After the question “Why are disabled people hardest-hit?”, I was then asked how and in what ways, and what might happen in the future.  To quote some recent research, disabled people will be hit in the same way as anybody else, but simply harder2This I don’t dispute.  The example given in that particular piece of research is that of a hurricane, where a disabled person might need more social and medical support that someone without disabilities2We know that anthropogenic climate change has already increased the intensity of observed precipitation, winds and sea level changes associated with tropical cyclones3, and this is only likely to continue into the future.  Another example, perhaps more relevant to the UK, is severe flooding.  We have recently seen on the news, across Europe and in the UK, many images of houses and even entire streets being inundated due to extreme rainfall events causing flash flooding, and this is going to impact disabled people more than others in very physical ways; as a wheelchair user, I for example would not be able to get into a rubber dinghy to be evacuated.  There are many other examples of where there may be other, very severe complications for disabled people.  For example, disabled people may well have lots of equipment in their homes which, if the home was to be flooded, might be badly damaged; this is not just everyday equipment such as TVs, but rather some of this equipment might be critically needed for survival, such as ventilators or oxygen concentrators. Another  example, which is discussed in detail in the BBC article and was also highlighted by the other expert they interviewed, is extreme weather
events, either heatwaves or cold snaps. 
Again, this is a generalisation, but many disabled people are more sensitive to extremely hot weather, which can often exacerbate existing conditions4.  The only way to avoid problems with our rising temperatures would be to install air conditioning units, which are expensive and again brings us back to the financial security argument.  The same is true for cold weather, with many disabled people suffering greatly during very severe cold spells, again due to existing conditions (e.g. joint pain) being exacerbated.  Again, the only way to avoid problems here is to increase the level of heating, which again has financial implications.  We know that, as well as a general rise in temperatures, in the UK we are going to see an increase in extreme weather events, both hot and cold, and therefore the above problems are only likely to get worse5.

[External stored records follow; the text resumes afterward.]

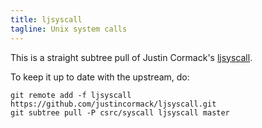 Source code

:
 ```yaml
---
title: ljsyscall
tagline: Unix system calls
---
```


This is a straight subtree pull of Justin Cormack's [ljsyscall].

[ljsyscall]: https://github.com/justincormack/ljsyscall

To keep it up to date with the upstream, do:

	git remote add -f ljsyscall https://github.com/justincormack/ljsyscall.git
	git subtree pull -P csrc/syscall ljsyscall master

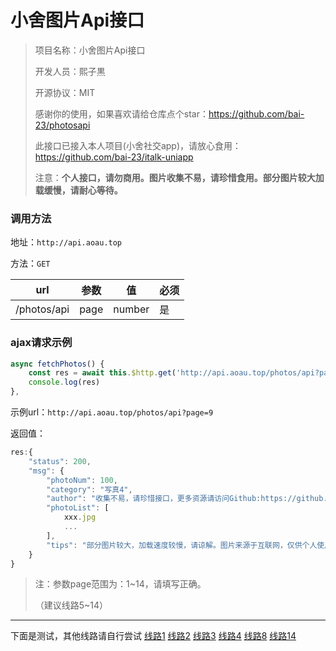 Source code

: # 小舍图片Api接口

>项目名称：小舍图片Api接口
>
>开发人员：熙子黒
>
>开源协议：MIT
>
>感谢你的使用，如果喜欢请给仓库点个star：https://github.com/bai-23/photosapi
>
>此接口已接入本人项目(小舍社交app)，请放心食用：https://github.com/bai-23/italk-uniapp
>
>注意：**个人接口，请勿商用。图片收集不易，请珍惜食用。部分图片较大加载缓慢，请耐心等待。**



### 调用方法

地址：`http://api.aoau.top`

方法：`GET`

| url         | 参数 | 值     | 必须 |
| ----------- | ---- | ------ | ---- |
| /photos/api | page | number | 是   |


### ajax请求示例

```js
async fetchPhotos() {
    const res = await this.$http.get('http://api.aoau.top/photos/api?page=9')
    console.log(res)
},
```

示例url：`http://api.aoau.top/photos/api?page=9`

返回值：

```js
res:{
    "status": 200,
    "msg": {
        "photoNum": 100,
        "category": "写真4",
        "author": "收集不易，请珍惜接口，更多资源请访问Github:https://github.com/bai-23/photosapi",
        "photoList": [
            xxx.jpg
            ...
        ],
        "tips": "部分图片较大，加载速度较慢，请谅解。图片来源于互联网，仅供个人使用，请勿商用！"
    }
}

```

> 注：参数page范围为：1~14，请填写正确。
>
> （建议线路5~14）

---
下面是测试，其他线路请自行尝试
[线路1](http://api.aoau.top:9999/photos/1/%20%2816%29.png)
[线路2](http://api.aoau.top:9999/photos/2/%20%2819%29.png)
[线路3](http://api.aoau.top:9999/photos/3/%20%2834%29.png)
[线路4](http://api.aoau.top:9999/photos/4/%20%2883%29.png)
[线路8](http://api.aoau.top:9999/photos/8/%20%2830%29.jpg)
[线路14](http://api.aoau.top:9999/photos/14/%20%2860%29.jpg)

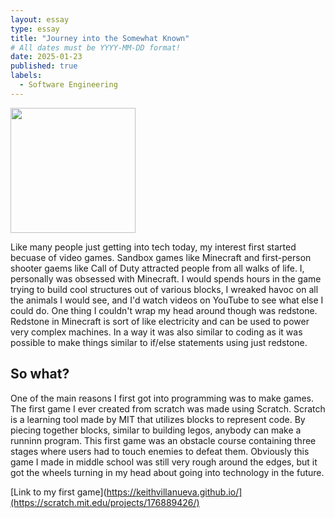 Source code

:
 ```yaml
---
layout: essay
type: essay
title: "Journey into the Somewhat Known"
# All dates must be YYYY-MM-DD format!
date: 2025-01-23
published: true
labels:
  - Software Engineering
---
```


<img width="200px" class="rounded float-start pe-4" src="../img/journey/journey.avif">

Like many people just getting into tech today, my interest first started becuase of video games. Sandbox games like Minecraft and first-person shooter gaems like Call of Duty attracted people from all walks of life. I, personally was obsessed with Minecraft. I would spends hours in the game trying to build cool structures out of various blocks, I wreaked havoc on all the animals I would see, and I'd watch videos on YouTube to see what else I could do. One thing I couldn't wrap my head around though was redstone. Redstone in Minecraft is sort of like electricity and can be used to power very complex machines. In a way it was also similar to coding as it was possible to make things similar to if/else statements using just redstone.

## So what?
One of the main reasons I first got into programming was to make games. The first game I ever created from scratch was made using Scratch. Scratch is a learning tool made by MIT that utilizes blocks to represent code. By piecing together blocks, similar to building legos, anybody can make a runninn program. This first game was an obstacle course containing three stages where users had to touch enemies to defeat them. Obviously this game I made in middle school was still very rough around the edges, but it got the wheels turning in my head about going into technology in the future.


[Link to my first game](https://keithvillanueva.github.io/](https://scratch.mit.edu/projects/176889426/)
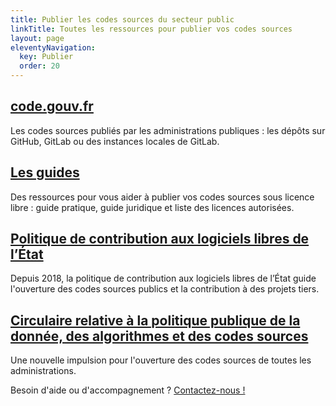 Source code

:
 ```yaml
---
title: Publier les codes sources du secteur public
linkTitle: Toutes les ressources pour publier vos codes sources
layout: page
eleventyNavigation:
  key: Publier
  order: 20
---
```


<div class="fr-grid-row fr-grid-row--gutters">
  <div class="fr-col-12 fr-col-md-6">
    <div class="fr-card fr-enlarge-link">
      <div class="fr-card__body">
	<h2 class="fr-card__title">
	  <a href="https://code.gouv.fr"
  class="fr-card__link">code.gouv.fr</a>
	</h2>
	<p class="fr-card__desc">
	  Les codes sources publiés par les administrations publiques : les dépôts sur GitHub, GitLab ou des instances locales de GitLab.
	</p>
      </div>
    </div>
  </div>

  <div class="fr-col-12 fr-col-md-6">
    <div class="fr-card fr-enlarge-link">
      <div class="fr-card__body">
	<h2 class="fr-card__title">
	  <a href="/guides/" class="fr-card__link">Les guides</a>
	</h2>
	<p class="fr-card__desc">
	  Des ressources pour vous aider à publier vos codes sources sous licence libre : guide pratique, guide juridique et liste des licences autorisées.
	</p>
      </div>
    </div>
  </div>
</div>

<div class="fr-grid-row fr-grid-row--gutters">
  <div class="fr-col-12 fr-col-md-6">
    <div class="fr-card fr-enlarge-link">
      <div class="fr-card__body">
	<h2 class="fr-card__title">
	  <a target="_new" href="https://www.numerique.gouv.fr/publications/politique-logiciel-libre/" class="fr-card__link">Politique de contribution aux logiciels libres de l’État</a>
	</h2>
	<p class="fr-card__desc">
	  Depuis 2018, la politique de contribution aux logiciels libres de l’État guide l'ouverture des codes sources publics et la contribution à des projets tiers.
	</p>
      </div>
    </div>
  </div>

  <div class="fr-col-12 fr-col-md-6">
    <div class="fr-card fr-enlarge-link">
      <div class="fr-card__body">
	<h2 class="fr-card__title">
	  <a target="_new" href="https://www.legifrance.gouv.fr/circulaire/id/45162" class="fr-card__link">Circulaire relative à la politique publique de la donnée, des algorithmes et des codes sources</a>
	</h2>
	<p class="fr-card__desc">
	  Une nouvelle impulsion pour l'ouverture des codes sources de toutes les administrations.
	</p>
      </div>
    </div>
  </div>

</div>

<div class="fr-highlight">
  <p>Besoin d'aide ou d'accompagnement ?  <a href="mailto:logiciels-libres@data.gouv.fr">Contactez-nous !</a></p>
</div>
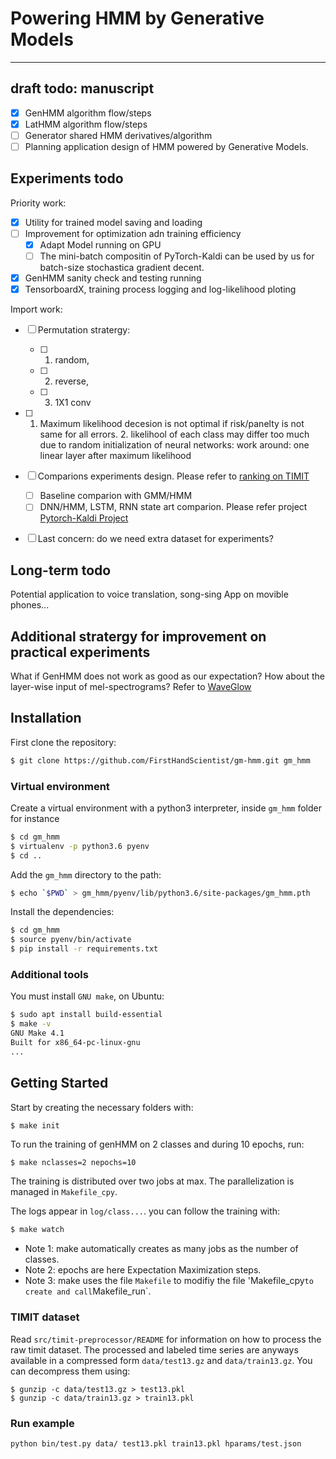 # Powering HMM by Generative Models
---------------------------------------
## draft todo: manuscript
- [x] GenHMM algorithm flow/steps
- [x] LatHMM algorithm flow/steps
- [ ] Generator shared HMM derivatives/algorithm
- [ ] Planning application design of HMM powered by Generative Models.

## Experiments todo
Priority work:
- [x] Utility for trained model saving and loading
- [ ] Improvement for optimization adn training efficiency
    - [x] Adapt Model running on GPU
    - [ ] The mini-batch compositin of PyTorch-Kaldi can be used by us for batch-size stochastica gradient decent. 
- [x] GenHMM sanity check and testing running
- [x] TensorboardX, training process logging and log-likelihood ploting

Import work:
- [ ] Permutation stratergy:
    - [ ] 1. random, 
    - [ ] 2. reverse, 
    - [ ] 3. 1X1 conv
- [ ] 1. Maximum likelihood decesion is not optimal if risk/panelty is not same for all errors. 2. likelihool of each class may differ too much due to random initialization of neural networks: work around: one linear layer after maximum likelihood

- [ ] Comparions experiments design. Please refer to [ranking on TIMIT](https://paperswithcode.com/sota/speech-recognition-on-timit)
    - [ ] Baseline comparion with GMM/HMM
    - [ ] DNN/HMM, LSTM, RNN state art comparion. Please refer project [Pytorch-Kaldi Project](https://github.com/mravanelli/pytorch-kaldi)
 -[ ] Last concern: do we need extra dataset for experiments?
 
 ## Long-term todo
 Potential application to voice translation, song-sing App on movible phones...

## Additional stratergy for improvement on practical experiments
What if GenHMM does not work as good as our expectation?
How about the layer-wise input of mel-spectrograms? Refer to [WaveGlow](https://arxiv.org/abs/1811.00002)

## Installation

First clone the repository:
```bash
$ git clone https://github.com/FirstHandScientist/gm-hmm.git gm_hmm
```
### Virtual environment
Create a virtual environment with a python3 interpreter, inside `gm_hmm` folder for instance
```bash
$ cd gm_hmm
$ virtualenv -p python3.6 pyenv
$ cd ..
```

Add the `gm_hmm` directory to the path:
```bash
$ echo `$PWD` > gm_hmm/pyenv/lib/python3.6/site-packages/gm_hmm.pth
```

Install the dependencies:
```bash
$ cd gm_hmm
$ source pyenv/bin/activate
$ pip install -r requirements.txt
```

### Additional tools
You must install `GNU make`, on Ubuntu:
```bash
$ sudo apt install build-essential
$ make -v
GNU Make 4.1
Built for x86_64-pc-linux-gnu
...
```

## Getting Started

Start by creating the necessary folders with:
```bash
$ make init
```

To run the training of genHMM on 2 classes and during 10 epochs, run:
```
$ make nclasses=2 nepochs=10 
```
The training is distributed over two jobs at max.
The parallelization is managed in `Makefile_cpy`.

The logs appear in `log/class...`. you can follow the training with:
```bash
$ make watch
```

- Note 1: make automatically creates as many jobs as the number of classes.
- Note 2: epochs are here Expectation Maximization steps.
- Note 3: make uses the file `Makefile` to modifiy the file 'Makefile_cpy` to create and call `Makefile_run`.




### TIMIT dataset
Read `src/timit-preprocessor/README` for information on how to process the raw timit dataset.
The processed and labeled time series are anyways available in a compressed form `data/test13.gz` and `data/train13.gz`.
You can decompress them using:
```
$ gunzip -c data/test13.gz > test13.pkl
$ gunzip -c data/train13.gz > train13.pkl
```

### Run example
```
python bin/test.py data/ test13.pkl train13.pkl hparams/test.json
```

Finally, after the what, why and how, I was asked what needs to happen and whether I believe disabled people should be more involved in the fight against anthropogenic climate change.  As I explained to the journalist, I need to be a bit careful in answering these questions, because I see my role as a Climate Scientist as not to be preachy and tell people what they SHOULD be doing, but rather to be scientific and tell people what they COULD be doing.  It is then up to the individual to decide whether or not to take any action. Some Climate Scientists do not agree with this attitude, arguing that we should be preaching the good message, and I respect this way of thinking.  But I do not share it.

With that in mind, although I believe everybody can take some personal responsibility for tackling anthropogenic climate change, ultimately the problem is only going to be solved at the international level.  This of course means governmental action, working together globally across multiple countries and continents.  Governmental action is starting to happen, with the first concrete pledges coming from the Paris Agreement in 2015 and, at the time of writing, COP26 being in full-swing in Glasgow; so far signs are positive with, for example, a pledge to end all deforestation by 2030.  But it needs to go further.  More extensive governmental action is only going to happen if there is enough public pressure from the people that elect those governments.  As individuals, I believe that the best thing we can do to help this is simply to
talk about it; to understand it, to bring it into our everyday lives and conversations, and to get involved in lobbying both local businesses and (possibly more remote) government institutions. To use the dietary argument (discussed below), supermarkets are only going to keep stocking meat and fish as long as there is a public demand for it.  Banks and businesses are only going to invest in fossil fuel companies whilst they have customers; if their customers go elsewhere, to more environmentally-friendly competitors, things will change.

To answer the question over whether I believe disabled people should be more involved in the fight against anthropogenic climate change: I don’t just believe disabled people need to be more involved, I believe EVERYBODY needs to be more involved!  I believe that everybody can do something, if the motivation is there.  I completely appreciate that disabled people often have lots of much more pressing matters, and these should absolutely not be trivialised. Many disabled people might well argue that they cannot possibly worry about anthropogenic climate change given their own challenges and issues, and for them that might be true.  But it is not a universal law.  That being said, I do accept that when it comes to policy and structural reform, there is a danger that minority groups such as the disabled are ignored or (more likely) simply forgotten about; the case of plastic straws, mentioned in the BBC article, is a classic example of where this happened. The only way to avoid this is for disabled people to be more involved in the decision-making process from the beginning, not included as an afterthought.

So what can individuals, including disabled people, do on a personal level to tackle anthropogenic climate change?  The standard list of things to do is fairly well publicised these days, but given that this piece is about disabled people I will frame some of the answers within that context.  I will also give some examples of what I do on a personal basis but, to stress what I said above, I am not arguing that anybody SHOULD do these things. 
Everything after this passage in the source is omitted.